In the 2011, ESPN approached us about building a replacement for their current mobile unit. We were already well into planning what our next generation (NX-GEN) of large mobile units would be like. A year earlier we held a series of design charettes with our team of Senior EICs, Engineering Managers, Design Engineers and Account Managers - nearly fifty people were involved! During these intense day-long meetings we re-evaluated all aspects of a mobile unit, literally from the asphalt up, including the trailer itself, HVAC, Power, Video, Audio, Comms, Routing and Control as well as operational issues related to set up, teardown and levels. At the end of our session we had a comprehensive list of all of the features we agreed were important and should be the foundation for our NX-GEN trucks, over which client requirements can be layered.

EN1 Truck of the Future


The Trailer Features
Prior to EN1, all TV truck trailers were hand-built by skilled craftsmen, based upon experience building similar units and reacting to any subsequent problems using the best known practices. With this method, generally, the solution to any structural problem is "more metal" - thickening the metal structure around any stress cracks. Sometimes it fixes the problem, often it just adds more weight. For EN1, using modern computerized stress analysis tools from the aircraft industry, we designed a stronger, stiffer and twenty percent lighter-weight trailer. The end result: greater weight carrying capacity, reduced maintenance downtime, better ride for the equipment, and a longer life for both the equipment and the trailer itself.

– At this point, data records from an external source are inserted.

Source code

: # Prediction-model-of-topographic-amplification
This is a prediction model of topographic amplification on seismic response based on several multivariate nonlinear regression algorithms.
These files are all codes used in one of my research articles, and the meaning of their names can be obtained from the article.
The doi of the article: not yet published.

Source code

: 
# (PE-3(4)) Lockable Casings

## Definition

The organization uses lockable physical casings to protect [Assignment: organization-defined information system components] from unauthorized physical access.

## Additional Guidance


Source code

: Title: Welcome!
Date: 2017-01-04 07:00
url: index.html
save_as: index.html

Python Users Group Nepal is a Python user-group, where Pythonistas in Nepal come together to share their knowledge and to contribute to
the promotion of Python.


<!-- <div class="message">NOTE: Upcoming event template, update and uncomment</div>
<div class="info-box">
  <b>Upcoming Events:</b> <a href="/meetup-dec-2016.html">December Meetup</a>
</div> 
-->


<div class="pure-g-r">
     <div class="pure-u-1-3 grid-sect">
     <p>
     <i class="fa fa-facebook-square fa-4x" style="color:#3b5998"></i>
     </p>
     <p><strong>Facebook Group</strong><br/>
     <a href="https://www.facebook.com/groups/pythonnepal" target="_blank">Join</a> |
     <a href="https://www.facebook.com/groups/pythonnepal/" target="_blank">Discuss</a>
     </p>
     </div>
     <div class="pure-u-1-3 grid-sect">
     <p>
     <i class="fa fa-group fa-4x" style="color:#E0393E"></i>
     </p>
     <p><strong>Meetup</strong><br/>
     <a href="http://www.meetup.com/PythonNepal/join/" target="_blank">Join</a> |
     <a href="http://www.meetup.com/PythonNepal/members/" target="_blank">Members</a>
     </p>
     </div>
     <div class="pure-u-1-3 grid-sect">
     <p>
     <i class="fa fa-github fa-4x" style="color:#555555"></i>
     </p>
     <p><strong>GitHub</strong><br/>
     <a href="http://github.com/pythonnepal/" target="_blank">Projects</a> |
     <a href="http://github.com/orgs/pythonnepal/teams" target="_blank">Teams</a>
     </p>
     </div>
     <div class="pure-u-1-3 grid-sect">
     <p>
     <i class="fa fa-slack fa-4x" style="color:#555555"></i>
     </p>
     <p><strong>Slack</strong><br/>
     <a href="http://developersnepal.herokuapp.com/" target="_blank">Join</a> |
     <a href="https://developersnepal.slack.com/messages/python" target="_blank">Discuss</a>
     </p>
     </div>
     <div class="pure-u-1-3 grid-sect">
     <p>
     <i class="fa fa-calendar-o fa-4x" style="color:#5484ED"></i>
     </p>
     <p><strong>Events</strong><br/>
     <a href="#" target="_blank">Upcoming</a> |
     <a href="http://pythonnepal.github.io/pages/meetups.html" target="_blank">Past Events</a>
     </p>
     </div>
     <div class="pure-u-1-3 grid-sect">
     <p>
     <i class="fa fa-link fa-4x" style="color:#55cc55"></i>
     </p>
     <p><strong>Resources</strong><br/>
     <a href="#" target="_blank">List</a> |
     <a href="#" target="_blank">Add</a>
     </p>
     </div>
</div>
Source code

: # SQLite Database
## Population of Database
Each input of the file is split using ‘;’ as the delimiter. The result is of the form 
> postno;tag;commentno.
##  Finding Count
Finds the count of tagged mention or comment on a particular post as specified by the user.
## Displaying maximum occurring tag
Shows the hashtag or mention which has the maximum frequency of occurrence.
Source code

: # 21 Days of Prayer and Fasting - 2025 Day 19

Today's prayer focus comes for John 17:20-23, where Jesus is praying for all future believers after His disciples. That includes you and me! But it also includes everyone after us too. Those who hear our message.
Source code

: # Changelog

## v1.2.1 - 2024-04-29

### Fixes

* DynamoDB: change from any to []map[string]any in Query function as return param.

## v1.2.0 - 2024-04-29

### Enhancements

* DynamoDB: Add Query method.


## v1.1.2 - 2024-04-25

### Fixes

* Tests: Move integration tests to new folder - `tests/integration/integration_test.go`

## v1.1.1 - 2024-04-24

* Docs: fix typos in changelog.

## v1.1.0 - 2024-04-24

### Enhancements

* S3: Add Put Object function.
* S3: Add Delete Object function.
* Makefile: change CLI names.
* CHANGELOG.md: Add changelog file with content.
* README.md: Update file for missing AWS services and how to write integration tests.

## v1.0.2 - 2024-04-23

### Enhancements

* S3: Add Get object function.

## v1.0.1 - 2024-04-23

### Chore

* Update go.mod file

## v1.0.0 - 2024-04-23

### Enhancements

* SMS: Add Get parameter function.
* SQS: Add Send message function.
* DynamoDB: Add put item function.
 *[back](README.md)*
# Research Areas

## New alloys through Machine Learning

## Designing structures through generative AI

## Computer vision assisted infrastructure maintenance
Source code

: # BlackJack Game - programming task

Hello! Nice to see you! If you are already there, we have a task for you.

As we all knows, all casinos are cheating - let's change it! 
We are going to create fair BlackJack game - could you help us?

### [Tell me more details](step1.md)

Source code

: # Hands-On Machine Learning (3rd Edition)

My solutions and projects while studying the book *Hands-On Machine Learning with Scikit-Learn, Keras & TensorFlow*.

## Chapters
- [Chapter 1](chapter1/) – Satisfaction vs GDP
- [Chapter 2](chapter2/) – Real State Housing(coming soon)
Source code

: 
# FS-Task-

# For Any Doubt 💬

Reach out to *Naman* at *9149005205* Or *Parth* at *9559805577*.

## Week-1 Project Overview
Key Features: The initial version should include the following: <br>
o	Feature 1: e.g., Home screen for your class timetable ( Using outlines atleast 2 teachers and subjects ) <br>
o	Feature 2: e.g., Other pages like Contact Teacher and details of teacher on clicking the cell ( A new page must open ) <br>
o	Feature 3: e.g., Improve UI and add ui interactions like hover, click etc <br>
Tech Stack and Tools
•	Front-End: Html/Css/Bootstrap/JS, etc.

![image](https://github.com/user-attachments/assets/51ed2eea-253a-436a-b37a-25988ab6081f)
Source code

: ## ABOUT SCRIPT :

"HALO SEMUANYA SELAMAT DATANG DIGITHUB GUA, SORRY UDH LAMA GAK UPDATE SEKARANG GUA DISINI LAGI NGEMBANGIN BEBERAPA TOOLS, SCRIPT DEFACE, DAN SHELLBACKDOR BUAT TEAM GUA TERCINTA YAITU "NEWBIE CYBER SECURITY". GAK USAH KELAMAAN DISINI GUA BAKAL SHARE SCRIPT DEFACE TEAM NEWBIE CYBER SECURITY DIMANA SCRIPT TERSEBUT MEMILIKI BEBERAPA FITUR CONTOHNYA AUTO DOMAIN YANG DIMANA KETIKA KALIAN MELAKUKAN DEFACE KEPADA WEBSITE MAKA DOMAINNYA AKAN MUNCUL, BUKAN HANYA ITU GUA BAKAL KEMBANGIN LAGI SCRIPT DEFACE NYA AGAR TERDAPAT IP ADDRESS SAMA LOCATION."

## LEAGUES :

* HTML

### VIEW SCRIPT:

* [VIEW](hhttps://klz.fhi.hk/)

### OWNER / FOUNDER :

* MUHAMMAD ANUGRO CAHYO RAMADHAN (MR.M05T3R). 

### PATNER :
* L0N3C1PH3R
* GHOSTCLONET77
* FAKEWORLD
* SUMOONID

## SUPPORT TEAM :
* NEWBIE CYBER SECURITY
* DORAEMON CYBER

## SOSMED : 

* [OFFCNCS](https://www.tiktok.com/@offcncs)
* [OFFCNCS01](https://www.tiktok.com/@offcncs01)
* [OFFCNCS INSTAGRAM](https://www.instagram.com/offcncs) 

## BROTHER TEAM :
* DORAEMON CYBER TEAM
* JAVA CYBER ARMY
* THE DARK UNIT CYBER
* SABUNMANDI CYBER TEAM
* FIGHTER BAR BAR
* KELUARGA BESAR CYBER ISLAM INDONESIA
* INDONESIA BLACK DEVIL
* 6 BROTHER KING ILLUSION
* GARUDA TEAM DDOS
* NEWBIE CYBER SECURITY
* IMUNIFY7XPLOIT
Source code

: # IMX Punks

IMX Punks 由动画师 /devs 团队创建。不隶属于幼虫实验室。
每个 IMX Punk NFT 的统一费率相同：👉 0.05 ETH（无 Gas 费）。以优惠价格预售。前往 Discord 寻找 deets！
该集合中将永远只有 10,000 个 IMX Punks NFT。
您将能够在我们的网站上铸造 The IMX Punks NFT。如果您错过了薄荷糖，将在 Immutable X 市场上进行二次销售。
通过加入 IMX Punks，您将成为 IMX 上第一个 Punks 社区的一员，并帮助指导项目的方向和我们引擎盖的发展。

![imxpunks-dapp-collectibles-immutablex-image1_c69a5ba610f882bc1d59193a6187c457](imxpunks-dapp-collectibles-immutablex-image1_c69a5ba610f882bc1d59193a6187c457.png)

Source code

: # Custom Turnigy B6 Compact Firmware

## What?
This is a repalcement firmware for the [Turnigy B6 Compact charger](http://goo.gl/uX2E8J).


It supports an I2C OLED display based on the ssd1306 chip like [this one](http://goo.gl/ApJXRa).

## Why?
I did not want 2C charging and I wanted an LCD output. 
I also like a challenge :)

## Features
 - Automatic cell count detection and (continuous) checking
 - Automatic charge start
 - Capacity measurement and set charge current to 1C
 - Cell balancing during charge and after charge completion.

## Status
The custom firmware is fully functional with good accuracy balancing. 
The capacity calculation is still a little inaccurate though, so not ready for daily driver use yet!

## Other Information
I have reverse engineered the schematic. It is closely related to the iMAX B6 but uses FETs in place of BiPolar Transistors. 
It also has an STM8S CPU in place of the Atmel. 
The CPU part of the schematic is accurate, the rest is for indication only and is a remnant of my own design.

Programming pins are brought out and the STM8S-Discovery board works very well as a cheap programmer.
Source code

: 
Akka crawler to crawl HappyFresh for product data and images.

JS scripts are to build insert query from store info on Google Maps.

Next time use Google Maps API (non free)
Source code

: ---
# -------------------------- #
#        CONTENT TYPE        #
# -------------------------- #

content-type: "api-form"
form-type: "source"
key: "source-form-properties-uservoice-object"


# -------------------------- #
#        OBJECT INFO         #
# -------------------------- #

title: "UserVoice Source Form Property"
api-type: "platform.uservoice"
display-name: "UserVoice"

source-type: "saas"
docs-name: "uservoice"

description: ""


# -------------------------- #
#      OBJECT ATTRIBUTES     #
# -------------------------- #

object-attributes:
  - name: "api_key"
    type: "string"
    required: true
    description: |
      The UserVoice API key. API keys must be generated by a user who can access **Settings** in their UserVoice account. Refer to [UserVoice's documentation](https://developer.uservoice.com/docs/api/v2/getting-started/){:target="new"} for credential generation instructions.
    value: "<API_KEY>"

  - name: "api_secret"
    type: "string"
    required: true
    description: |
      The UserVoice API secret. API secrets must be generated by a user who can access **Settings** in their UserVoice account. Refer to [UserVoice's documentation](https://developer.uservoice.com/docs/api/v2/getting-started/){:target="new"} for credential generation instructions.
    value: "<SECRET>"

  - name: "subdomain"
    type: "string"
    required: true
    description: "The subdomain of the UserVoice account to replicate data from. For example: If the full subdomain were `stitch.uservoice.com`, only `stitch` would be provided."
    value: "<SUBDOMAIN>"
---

For this new truck, components of the trailer are computer-designed sub assemblies which fasten together rather than being welded. Similar components are 100% identical, meaning that when replacement parts are needed, they are now "off of the shelf" items rather than a time-consuming custom build.
Generally, when it comes to the layout of a trailer, there are several approaches - all of which require compromise between internal access and the size of the deployed trailer footprint. Our new designs for EN1 incorporate wide, full-length double expandos, with the entry doors at the end of the expandos, which eliminates side stairs and platforms. This means that EN1 is able to have the largest internal operating space available today, but requires a smaller physical footprint than a regular single-expando. Speaking of stairs: in EN1, their landing platforms are permanently mounted to the trailer, folding up for storage. This reduces setup time and is designed such that it eliminates the risk of someone stepping out without the stairs deployed.


The Framing Structure
Our framing structure for this new unit is all aluminum, including custom made full-length I-beams for strength and support. This makes EN1 both lighter-weight and completely rust resistant. In addition, all of the framing is fastened together, assuring accurate dimensional stability. The exterior walls, roof and flooring are all composite sheets, with excellent R value, further reducing weight, as well as increasing thermal stability and helping to keep the trailer cool. We are maintaining the flip roof design, common in our previous twins, to afford maximum interior height for people and racks. This roof design has actually increased the entry door heights as well.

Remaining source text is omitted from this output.